CVE-2023-36824: 
Redis vulnerability analysis and mitigation

CVE-2023-36824 affects Redis versions 7.0.0 prior to 7.0.12. The vulnerability involves a heap overflow condition that occurs when extracting key names from commands and argument lists in Redis, an in-memory database that persists on disk. The vulnerability was discovered in July 2023 and patched with the release of Redis 7.0.12 (Redis Release, GitHub Advisory).

The vulnerability manifests when extracting key names from a command and a list of arguments, which can trigger a heap overflow resulting in random heap memory reading, heap corruption, and potential remote code execution. The issue specifically affects authenticated users executing specially crafted 'COMMAND GETKEYS' or 'COMMAND GETKEYSANDFLAGS' commands, as well as authenticated users with ACL rules that match key names when executing commands referring to variadic key name lists. The vulnerability has received a CVSS v3.1 base score of 8.8 (HIGH) with vector CVSS:3.1/AV:N/AC:L/PR:L/UI:N/S:U/C:H/I:H/A:H (NVD, GitHub Advisory).

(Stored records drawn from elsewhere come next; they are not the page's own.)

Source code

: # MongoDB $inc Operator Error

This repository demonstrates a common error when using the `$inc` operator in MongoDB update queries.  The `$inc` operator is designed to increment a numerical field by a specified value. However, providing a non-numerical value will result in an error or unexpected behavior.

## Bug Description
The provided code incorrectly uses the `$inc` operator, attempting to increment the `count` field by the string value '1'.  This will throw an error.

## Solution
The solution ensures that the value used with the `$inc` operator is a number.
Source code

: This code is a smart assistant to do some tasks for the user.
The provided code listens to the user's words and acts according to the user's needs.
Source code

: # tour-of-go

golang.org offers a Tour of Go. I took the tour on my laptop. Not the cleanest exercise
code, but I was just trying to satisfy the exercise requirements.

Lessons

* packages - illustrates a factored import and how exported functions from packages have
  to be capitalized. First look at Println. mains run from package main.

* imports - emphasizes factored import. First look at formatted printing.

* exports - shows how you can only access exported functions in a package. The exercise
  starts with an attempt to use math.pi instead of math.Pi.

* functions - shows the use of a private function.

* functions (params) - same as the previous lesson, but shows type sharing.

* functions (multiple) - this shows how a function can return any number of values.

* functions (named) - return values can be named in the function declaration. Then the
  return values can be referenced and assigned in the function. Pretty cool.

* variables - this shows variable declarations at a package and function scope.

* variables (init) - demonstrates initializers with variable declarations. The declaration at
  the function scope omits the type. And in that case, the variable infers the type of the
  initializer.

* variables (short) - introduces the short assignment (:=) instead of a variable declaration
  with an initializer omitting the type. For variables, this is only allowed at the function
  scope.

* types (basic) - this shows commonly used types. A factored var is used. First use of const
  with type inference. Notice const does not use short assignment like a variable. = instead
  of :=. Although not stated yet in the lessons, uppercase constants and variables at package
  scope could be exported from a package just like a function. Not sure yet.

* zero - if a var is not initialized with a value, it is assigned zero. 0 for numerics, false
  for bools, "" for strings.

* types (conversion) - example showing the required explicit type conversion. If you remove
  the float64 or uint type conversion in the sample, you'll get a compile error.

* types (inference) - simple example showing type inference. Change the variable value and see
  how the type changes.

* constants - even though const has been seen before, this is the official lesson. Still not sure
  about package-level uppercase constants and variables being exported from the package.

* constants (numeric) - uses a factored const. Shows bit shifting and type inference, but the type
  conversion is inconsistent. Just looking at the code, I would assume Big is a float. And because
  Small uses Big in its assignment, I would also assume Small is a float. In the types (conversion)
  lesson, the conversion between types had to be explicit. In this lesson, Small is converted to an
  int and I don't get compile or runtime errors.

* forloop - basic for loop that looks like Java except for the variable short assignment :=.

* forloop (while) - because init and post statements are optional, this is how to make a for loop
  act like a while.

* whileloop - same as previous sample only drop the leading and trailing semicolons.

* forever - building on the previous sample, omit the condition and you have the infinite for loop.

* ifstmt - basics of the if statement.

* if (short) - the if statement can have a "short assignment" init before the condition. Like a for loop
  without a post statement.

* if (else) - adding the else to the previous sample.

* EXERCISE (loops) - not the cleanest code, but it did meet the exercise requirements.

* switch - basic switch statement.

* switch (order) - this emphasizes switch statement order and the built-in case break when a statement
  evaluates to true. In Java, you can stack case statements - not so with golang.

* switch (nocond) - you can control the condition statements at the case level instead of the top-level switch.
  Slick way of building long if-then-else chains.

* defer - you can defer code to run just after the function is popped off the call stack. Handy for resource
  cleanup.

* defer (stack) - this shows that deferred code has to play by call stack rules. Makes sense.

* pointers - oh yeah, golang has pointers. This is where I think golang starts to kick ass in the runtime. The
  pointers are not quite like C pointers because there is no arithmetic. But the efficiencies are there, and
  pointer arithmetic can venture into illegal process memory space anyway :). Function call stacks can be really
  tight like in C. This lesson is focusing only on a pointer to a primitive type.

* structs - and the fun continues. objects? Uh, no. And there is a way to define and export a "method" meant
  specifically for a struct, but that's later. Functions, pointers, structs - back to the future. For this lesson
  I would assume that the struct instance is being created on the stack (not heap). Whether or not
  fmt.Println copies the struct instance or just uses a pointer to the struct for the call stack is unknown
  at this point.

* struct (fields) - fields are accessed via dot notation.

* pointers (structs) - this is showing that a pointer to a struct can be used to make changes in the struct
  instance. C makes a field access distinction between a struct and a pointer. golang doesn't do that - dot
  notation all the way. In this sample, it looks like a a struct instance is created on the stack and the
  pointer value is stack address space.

Successful exploitation of this vulnerability can lead to reading random heap memory, heap corruption, and potentially remote code execution. The impact includes potential disclosure of sensitive information, addition or modification of data, or Denial of Service (DoS) (NetApp Advisory).

The vulnerability has been patched in Redis version 7.0.12. Users are advised to upgrade to this version or later to mitigate the risk. The fix addresses the heap overflow issues in both the command key extraction and ACL evaluation mechanisms (Redis Release).